The Key Informant Survey (KIS) was actually three separate surveys covering legal and policy issues, current practices in sharing perpetrator information with other States, and the content and accuracy of existing state perpetrator registries. The perceived benefits and barriers to participating in a national registry were also asked in all three surveys. Each survey was completed by the staff person determined to be the most knowledgeable by the Director of the State child welfare agency. Detailed results are available in the full report. Key findings include the following:

Legal/Policy Findings

  • Less than 2/3 of States (62%) use "preponderance of the evidence" or a higher standard of proof in determining who is a substantiated perpetrator of child maltreatment.
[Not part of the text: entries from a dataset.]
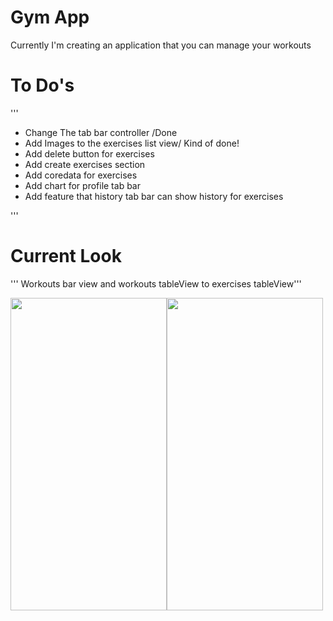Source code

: #  Gym App 

Currently I'm creating an application that you can manage your workouts

# To Do's

'''

 - Change The tab bar controller /Done
 - Add Images to the exercises list view/ Kind of done!
 - Add delete button for exercises 
 - Add create exercises section
 - Add coredata for exercises
 - Add chart for profile tab bar
 - Add feature that history tab bar can show history for exercises
 
 '''
 
 
 # Current Look
 ''' Workouts bar view and workouts tableView to exercises tableView'''
 
 <img src="https://user-images.githubusercontent.com/73592197/189483763-6ac9d47a-edc8-41fb-b164-d95545fc83b5.png" width="250" height="500" /><img src="https://user-images.githubusercontent.com/73592197/189483772-d290f5f5-57b9-44a7-ab6f-26510492fd00.png" width="250" height="500" /> 
 
 
 

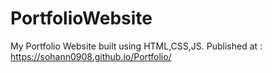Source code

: # PortfolioWebsite
My Portfolio Website built using HTML,CSS,JS.
Published at : https://sohann0908.github.io/Portfolio/
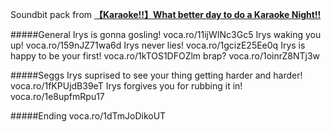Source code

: Soundbit pack from [**【Karaoke!!】What better day to do a Karaoke Night!!**](https://www.youtube.com/watch?v=mbSezLioaTc)

#####General
Irys is gonna gosling!
voca.ro/11ijWINc3Gc5
Irys waking you up!
voca.ro/159nJZ71wa6d
Irys never lies!
voca.ro/1gcizE25Ee0q
Irys is happy to be your first!
voca.ro/1kTOS1DFOZlm
brap?
voca.ro/1oinrZ8NTj3w

#####Seggs
Irys suprised to see your thing getting harder and harder!
voca.ro/1fKPUjdB39eT
Irys forgives you for rubbing it in!
voca.ro/1e8upfmRpu17

#####Ending
voca.ro/1dTmJoDikoUT
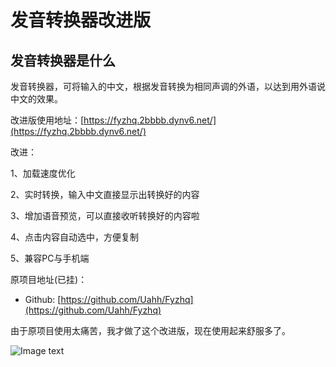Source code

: # 发音转换器改进版
## 发音转换器是什么
发音转换器，可将输入的中文，根据发音转换为相同声调的外语，以达到用外语说中文的效果。
  
  
改进版使用地址：[https://fyzhq.2bbbb.dynv6.net/](https://fyzhq.2bbbb.dynv6.net/)
  
改进：
  
1、加载速度优化
  
2、实时转换，输入中文直接显示出转换好的内容
  
3、增加语音预览，可以直接收听转换好的内容啦
  
4、点击内容自动选中，方便复制
  
5、兼容PC与手机端

原项目地址(已挂)：
* Github: [https://github.com/Uahh/Fyzhq](https://github.com/Uahh/Fyzhq)
  
由于原项目使用太痛苦，我才做了这个改进版，现在使用起来舒服多了。
  
![Image text](https://z1.ax1x.com/2023/11/15/piYRdUJ.jpg)
  
  

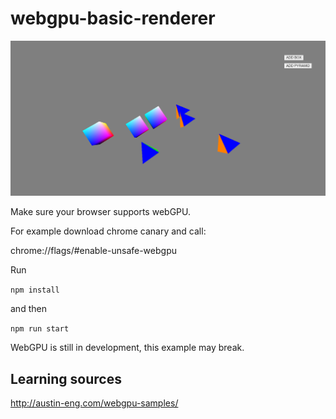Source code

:# webgpu-basic-renderer

![Screenshot](https://github.com/tamani-coding/webgpu-basic-renderer/blob/main/screenshot.png?raw=true)

Make sure your browser supports webGPU.

For example download chrome canary and call:

chrome://flags/#enable-unsafe-webgpu

Run

`npm install`

and then

`npm run start`

WebGPU is still in development, this example may break.

## Learning sources

http://austin-eng.com/webgpu-samples/

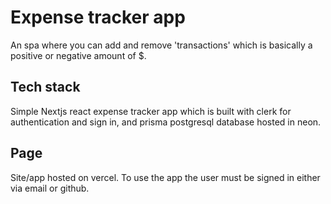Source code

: # Expense tracker app

An spa where you can add and remove 'transactions' which is basically a positive or negative amount of $.

## Tech stack

Simple Nextjs react expense tracker app which is built with clerk for authentication and sign in, and prisma postgresql database hosted in neon.

## Page

Site/app hosted on vercel. To use the app the user must be signed in either via email or github.
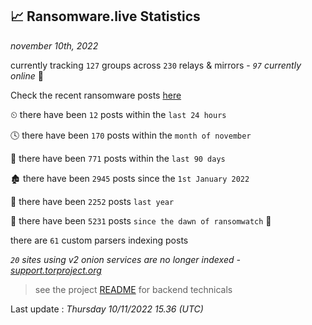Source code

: 
## 📈 Ransomware.live Statistics
_november 10th, 2022_

currently tracking `127` groups across `230` relays & mirrors - _`97` currently online_ 📡

Check the recent ransomware posts [here](https://www.ransomware.live/#/recentposts)


⏲ there have been `12` posts within the `last 24 hours`

🕓 there have been `170` posts within the `month of november`

📅 there have been `771` posts within the `last 90 days`

🏚 there have been `2945` posts since the `1st January 2022`

🚀 there have been `2252` posts `last year`

🦕 there have been `5231` posts `since the dawn of ransomwatch` 🐣

there are `61` custom parsers indexing posts

_`20` sites using v2 onion services are no longer indexed - [support.torproject.org](https://support.torproject.org/onionservices/v2-deprecation/)_

> see the project [README](https://github.com/jmousqueton/ransomwatch#readme) for backend technicals



Last update : _Thursday 10/11/2022 15.36 (UTC)_

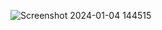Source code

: ![Screenshot 2024-01-04 144515](https://github.com/hifiboy/REACT_IRC/assets/125335506/8a410e78-6f59-4e97-b44e-7cb8e9074219)
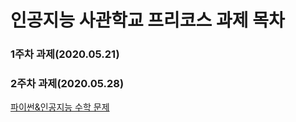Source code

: # 인공지능 사관학교 프리코스 과제 목차

### 1주차 과제(2020.05.21)

### 2주차 과제(2020.05.28)
   [파이썬&인공지능 수학 문제](https://github.com/goni8309/assignment/blob/master/2%EC%A3%BC%EC%B0%A8%EA%B3%BC%EC%A0%9C.ipynb, "2주차 과제")
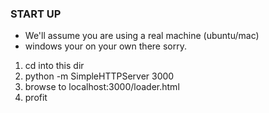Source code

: ### START UP ###

* We'll assume you are using a real machine (ubuntu/mac)
* windows your on your own there sorry.

1. cd into this dir
2. python -m SimpleHTTPServer 3000
3. browse to localhost:3000/loader.html
4. profit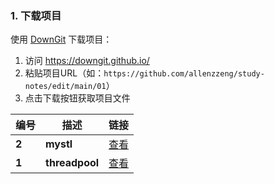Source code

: ### 1. 下载项目

使用 [DownGit](https://downgit.github.io/) 下载项目：
1. 访问 https://downgit.github.io/
2. 粘贴项目URL（如：` https://github.com/allenzzeng/study-notes/edit/main/01 `）
3. 点击下载按钮获取项目文件

| 编号 | 描述 | 链接 |
|---|---|---|
|**2**|**mystl**|[查看](./02/readme.md)|
|**1**|**threadpool**|[查看](./01/readme.md)|
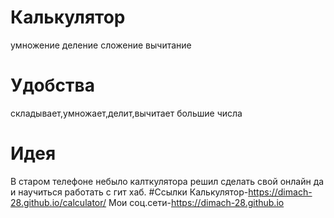 # Калькулятор
умножение
деление 
сложение
вычитание
# Удобства 
складывает,умножает,делит,вычитает большие числа 
# Идея 
В старом телефоне небыло калткулятора решил сделать свой онлайн да и научиться работать с гит хаб.
#Ссылки
Калькулятор-https://dimach-28.github.io/calculator/
Мои соц.сети-https://dimach-28.github.io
The remaining States use a less strict standard.
  • One third (35%) allow names to be placed on a registry pending appeal.
  • Seventy-two percent of responding States indicated that they would (28%) or might (44%) have to change State laws in order to participate in a national registry.

Practice Findings

  • Practices regarding which out-of-state entities may have access to state registry information on perpetrators vary substantially across the States, with many not granting access for employment checks.
  • Most States do not routinely share gender, date of birth, or social security number when responding to out-of-state requests.
  • However, nearly all States collect sex, date of birth or age, and name of perpetrator, and three quarters also collect social security numbers, indicating a general capacity to supply information needed to reliably identify interstate perpetrators in a national registry.

Perceived Benefits and Barriers to Participation

  • The most frequent benefits mentioned by the participating States include saving time (mentioned by 25 States), providing more timely knowledge that would be useful in assessing child safety (22 States) , improving cross-State accessibility of information (19 States) and simplifying access to information by providing a single source of information on maltreatment histories (19 States).
  • The most frequent barriers mentioned were differences in definitions, findings, due process and rules for expunging old or overturned cases between (and even within) States (mentioned by 22 States), that participating would require costly changes to their information technology systems (15 States), and that participating would require staff resources that are scarce (13 States). A number of States were also concerned about the potential for false positives and false negatives in the identification process.

The report draws the following implications regarding the potential establishment of a national registry:

  • Legislative changes at the federal level will be needed to allow for the collection of the minimum information needed to accurately identify perpetrators in the national registry. At minimum, sex, and date of birth would be necessary to produce better matches; social security numbers may also be desirable.
  • A substantial majority of States will need to participate in the national registry and supply data on a regular basis in order for it to be useful to users. This may require incentives for participation.
  • Minimum due process standards may be necessary for a national registry, and not all States currently meet likely standards.
  • Most States will or may need to change State laws in order to participate in a national registry. Necessary changes are likely to depend on who may use the registry and for what purposes, which are not clear in the current law.